- **ABOUT THIS EXERCISE**
For the records that follow, return only the count of lines containing the string "care".

Saved entries:
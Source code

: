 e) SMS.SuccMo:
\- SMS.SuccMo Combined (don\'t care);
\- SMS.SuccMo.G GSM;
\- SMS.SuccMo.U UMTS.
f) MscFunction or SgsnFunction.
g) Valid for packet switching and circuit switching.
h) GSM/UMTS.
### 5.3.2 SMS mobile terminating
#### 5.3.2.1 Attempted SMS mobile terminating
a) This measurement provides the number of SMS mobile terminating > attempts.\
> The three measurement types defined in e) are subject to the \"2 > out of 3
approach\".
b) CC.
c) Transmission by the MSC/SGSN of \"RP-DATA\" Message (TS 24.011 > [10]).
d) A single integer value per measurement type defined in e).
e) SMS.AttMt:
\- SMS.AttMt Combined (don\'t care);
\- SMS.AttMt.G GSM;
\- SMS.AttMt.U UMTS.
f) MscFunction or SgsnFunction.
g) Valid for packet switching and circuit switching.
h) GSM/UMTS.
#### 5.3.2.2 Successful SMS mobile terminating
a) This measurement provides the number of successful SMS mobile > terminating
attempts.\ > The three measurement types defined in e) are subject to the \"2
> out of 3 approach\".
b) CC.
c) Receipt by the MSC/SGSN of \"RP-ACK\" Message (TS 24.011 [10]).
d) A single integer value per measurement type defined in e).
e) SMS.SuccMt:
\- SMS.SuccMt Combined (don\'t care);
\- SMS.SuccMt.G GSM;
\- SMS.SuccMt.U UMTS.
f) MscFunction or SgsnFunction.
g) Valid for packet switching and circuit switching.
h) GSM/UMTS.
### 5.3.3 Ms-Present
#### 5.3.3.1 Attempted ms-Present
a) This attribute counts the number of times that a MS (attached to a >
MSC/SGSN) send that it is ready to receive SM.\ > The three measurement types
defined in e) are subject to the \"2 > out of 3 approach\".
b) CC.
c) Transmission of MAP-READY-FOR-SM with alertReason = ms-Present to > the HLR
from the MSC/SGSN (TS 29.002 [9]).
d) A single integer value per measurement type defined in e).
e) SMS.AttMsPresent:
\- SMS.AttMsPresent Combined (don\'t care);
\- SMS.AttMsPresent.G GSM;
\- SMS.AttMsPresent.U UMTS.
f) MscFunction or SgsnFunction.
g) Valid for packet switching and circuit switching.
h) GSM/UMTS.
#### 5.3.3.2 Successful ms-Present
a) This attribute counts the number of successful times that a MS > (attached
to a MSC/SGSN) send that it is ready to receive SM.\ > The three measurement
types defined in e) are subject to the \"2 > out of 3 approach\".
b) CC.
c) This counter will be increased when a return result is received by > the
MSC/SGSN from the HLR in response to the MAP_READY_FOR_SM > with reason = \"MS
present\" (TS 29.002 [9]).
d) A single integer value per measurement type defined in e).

- **ANSWER BOX**
4